EXERCISE DETAILS ▸ Whenever "previous" appears in a line, please copy that line from the data.

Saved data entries
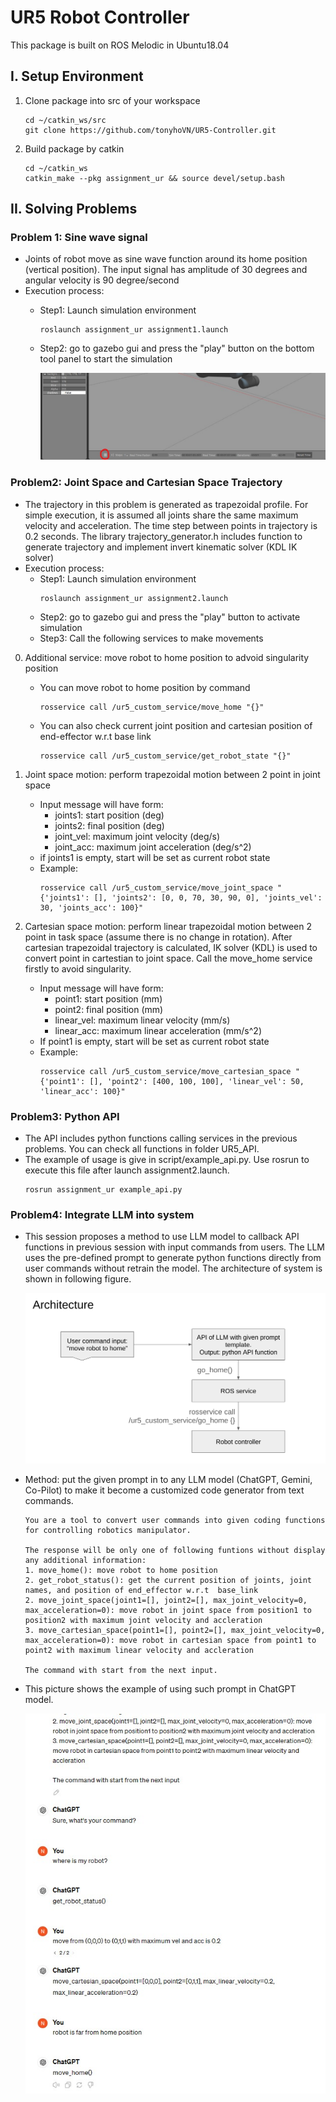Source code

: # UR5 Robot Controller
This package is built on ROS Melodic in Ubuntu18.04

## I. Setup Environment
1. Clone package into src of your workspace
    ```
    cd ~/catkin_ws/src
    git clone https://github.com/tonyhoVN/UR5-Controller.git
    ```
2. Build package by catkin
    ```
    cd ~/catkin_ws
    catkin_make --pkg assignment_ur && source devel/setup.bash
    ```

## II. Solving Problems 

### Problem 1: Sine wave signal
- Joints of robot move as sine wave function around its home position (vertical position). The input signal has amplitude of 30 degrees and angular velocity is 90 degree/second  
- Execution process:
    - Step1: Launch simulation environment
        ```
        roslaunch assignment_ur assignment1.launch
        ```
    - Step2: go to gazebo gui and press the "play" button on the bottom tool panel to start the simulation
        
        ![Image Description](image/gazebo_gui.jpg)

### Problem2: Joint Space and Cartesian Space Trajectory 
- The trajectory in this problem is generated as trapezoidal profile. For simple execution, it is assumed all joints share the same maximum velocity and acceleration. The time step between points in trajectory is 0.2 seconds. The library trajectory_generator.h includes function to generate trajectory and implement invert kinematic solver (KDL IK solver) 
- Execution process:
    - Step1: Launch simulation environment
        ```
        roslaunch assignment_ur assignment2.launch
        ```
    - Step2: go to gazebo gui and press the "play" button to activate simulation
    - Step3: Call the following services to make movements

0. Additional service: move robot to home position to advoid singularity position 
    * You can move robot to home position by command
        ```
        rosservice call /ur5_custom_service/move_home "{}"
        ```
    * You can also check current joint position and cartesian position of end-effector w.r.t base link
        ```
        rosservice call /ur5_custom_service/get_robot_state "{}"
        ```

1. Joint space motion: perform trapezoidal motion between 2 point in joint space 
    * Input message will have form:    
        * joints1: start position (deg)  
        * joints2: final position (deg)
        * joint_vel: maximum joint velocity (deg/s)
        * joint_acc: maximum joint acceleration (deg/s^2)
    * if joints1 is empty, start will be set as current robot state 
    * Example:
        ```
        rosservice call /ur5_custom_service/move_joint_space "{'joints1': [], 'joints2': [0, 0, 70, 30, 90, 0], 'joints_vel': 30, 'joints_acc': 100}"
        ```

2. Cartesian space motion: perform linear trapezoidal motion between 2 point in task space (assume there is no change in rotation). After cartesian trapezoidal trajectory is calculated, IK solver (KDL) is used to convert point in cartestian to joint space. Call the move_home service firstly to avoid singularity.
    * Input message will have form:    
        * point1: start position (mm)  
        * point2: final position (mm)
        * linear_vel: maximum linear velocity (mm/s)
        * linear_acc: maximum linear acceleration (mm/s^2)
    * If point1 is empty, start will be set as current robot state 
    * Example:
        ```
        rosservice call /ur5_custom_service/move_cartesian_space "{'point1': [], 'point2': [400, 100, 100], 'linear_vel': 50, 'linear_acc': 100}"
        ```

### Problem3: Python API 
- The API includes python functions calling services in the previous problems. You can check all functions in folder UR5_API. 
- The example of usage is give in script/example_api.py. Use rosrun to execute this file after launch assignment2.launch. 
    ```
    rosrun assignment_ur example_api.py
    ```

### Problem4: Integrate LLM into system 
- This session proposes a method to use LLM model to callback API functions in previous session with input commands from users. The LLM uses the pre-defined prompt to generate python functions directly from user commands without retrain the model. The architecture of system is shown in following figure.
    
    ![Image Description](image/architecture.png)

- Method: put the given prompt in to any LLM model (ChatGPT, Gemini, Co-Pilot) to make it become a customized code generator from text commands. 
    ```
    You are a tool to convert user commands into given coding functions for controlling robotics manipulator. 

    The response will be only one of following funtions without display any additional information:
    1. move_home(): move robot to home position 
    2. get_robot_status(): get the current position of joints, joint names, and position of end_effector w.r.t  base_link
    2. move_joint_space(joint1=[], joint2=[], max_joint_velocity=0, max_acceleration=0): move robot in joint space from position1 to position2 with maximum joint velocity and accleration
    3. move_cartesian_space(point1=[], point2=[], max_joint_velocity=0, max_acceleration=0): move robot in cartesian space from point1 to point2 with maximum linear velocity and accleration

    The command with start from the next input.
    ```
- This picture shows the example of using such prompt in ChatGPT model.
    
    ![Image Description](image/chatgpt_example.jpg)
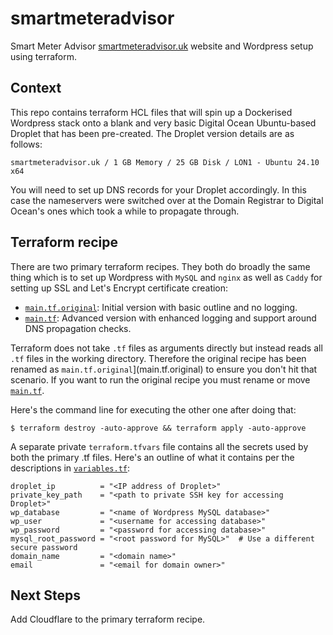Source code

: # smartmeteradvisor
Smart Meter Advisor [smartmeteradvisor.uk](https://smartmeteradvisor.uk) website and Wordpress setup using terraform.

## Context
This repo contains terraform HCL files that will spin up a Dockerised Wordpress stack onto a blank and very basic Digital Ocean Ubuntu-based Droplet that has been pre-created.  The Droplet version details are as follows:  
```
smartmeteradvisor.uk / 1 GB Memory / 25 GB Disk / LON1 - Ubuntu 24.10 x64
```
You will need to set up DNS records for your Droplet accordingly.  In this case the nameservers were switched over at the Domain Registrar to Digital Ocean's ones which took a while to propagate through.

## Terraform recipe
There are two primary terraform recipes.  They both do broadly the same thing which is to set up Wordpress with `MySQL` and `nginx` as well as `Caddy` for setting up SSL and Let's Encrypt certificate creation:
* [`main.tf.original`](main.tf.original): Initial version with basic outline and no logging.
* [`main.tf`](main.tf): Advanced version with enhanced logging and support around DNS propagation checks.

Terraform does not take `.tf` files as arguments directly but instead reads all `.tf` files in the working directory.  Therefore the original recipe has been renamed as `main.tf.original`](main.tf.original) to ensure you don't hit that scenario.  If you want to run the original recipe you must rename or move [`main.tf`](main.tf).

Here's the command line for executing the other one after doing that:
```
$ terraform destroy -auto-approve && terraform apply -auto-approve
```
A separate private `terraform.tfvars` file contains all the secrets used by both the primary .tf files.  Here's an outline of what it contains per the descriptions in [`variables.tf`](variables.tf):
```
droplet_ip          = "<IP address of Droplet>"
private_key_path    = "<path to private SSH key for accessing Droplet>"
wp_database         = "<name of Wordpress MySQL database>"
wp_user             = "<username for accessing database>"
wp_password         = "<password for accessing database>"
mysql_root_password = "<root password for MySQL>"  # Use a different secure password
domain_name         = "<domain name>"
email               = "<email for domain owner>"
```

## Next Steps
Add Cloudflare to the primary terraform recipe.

RESULT OF THE TASK ▸
- The API includes python functions calling services in the previous problems. You can check all functions in folder UR5_API. 
- This session proposes a method to use LLM model to callback API functions in previous session with input commands from users. The LLM uses the pre-defined prompt to generate python functions directly from user commands without retrain the model. The architecture of system is shown in following figure.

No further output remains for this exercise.